→ Task item
The word "description" may appear in lines of the data; say how many such lines there are, with nothing beyond the number.

START Source material

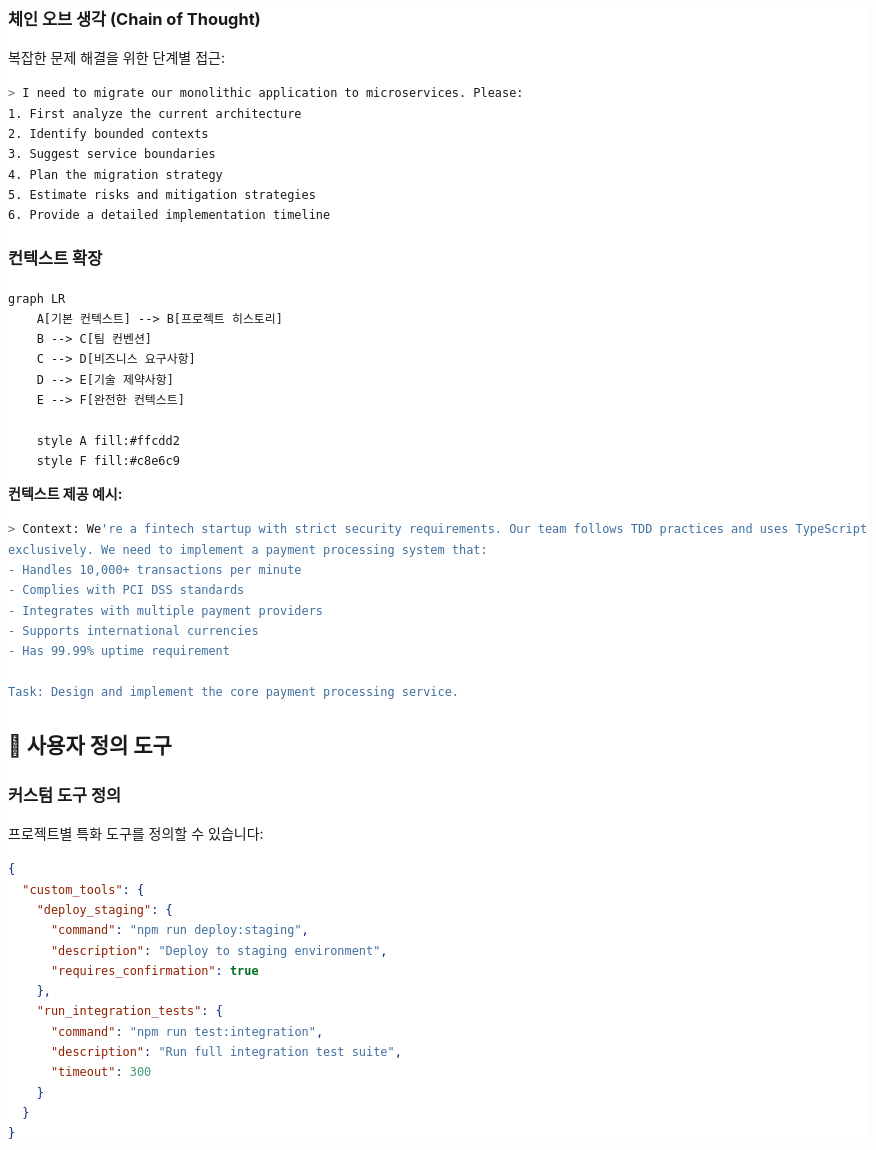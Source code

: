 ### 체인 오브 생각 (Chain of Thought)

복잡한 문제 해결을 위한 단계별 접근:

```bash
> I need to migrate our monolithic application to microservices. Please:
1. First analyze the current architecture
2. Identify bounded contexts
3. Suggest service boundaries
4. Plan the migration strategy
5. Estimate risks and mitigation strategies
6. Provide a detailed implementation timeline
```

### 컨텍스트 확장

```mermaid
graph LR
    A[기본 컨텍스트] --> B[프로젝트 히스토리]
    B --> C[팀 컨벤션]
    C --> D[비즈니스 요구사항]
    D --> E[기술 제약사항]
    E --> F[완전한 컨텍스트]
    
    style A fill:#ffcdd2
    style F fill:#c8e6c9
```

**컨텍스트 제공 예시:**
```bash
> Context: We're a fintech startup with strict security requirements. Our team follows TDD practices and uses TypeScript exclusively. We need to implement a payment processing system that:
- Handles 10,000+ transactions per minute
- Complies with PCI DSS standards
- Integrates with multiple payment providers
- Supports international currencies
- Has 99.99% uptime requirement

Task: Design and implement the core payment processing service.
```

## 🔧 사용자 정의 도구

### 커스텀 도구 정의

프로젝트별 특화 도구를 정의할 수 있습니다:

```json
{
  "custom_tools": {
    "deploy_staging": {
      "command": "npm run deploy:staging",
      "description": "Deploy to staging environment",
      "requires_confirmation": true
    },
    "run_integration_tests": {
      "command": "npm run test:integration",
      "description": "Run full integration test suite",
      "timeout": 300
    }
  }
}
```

END Source material

→ Solution to the exercise
2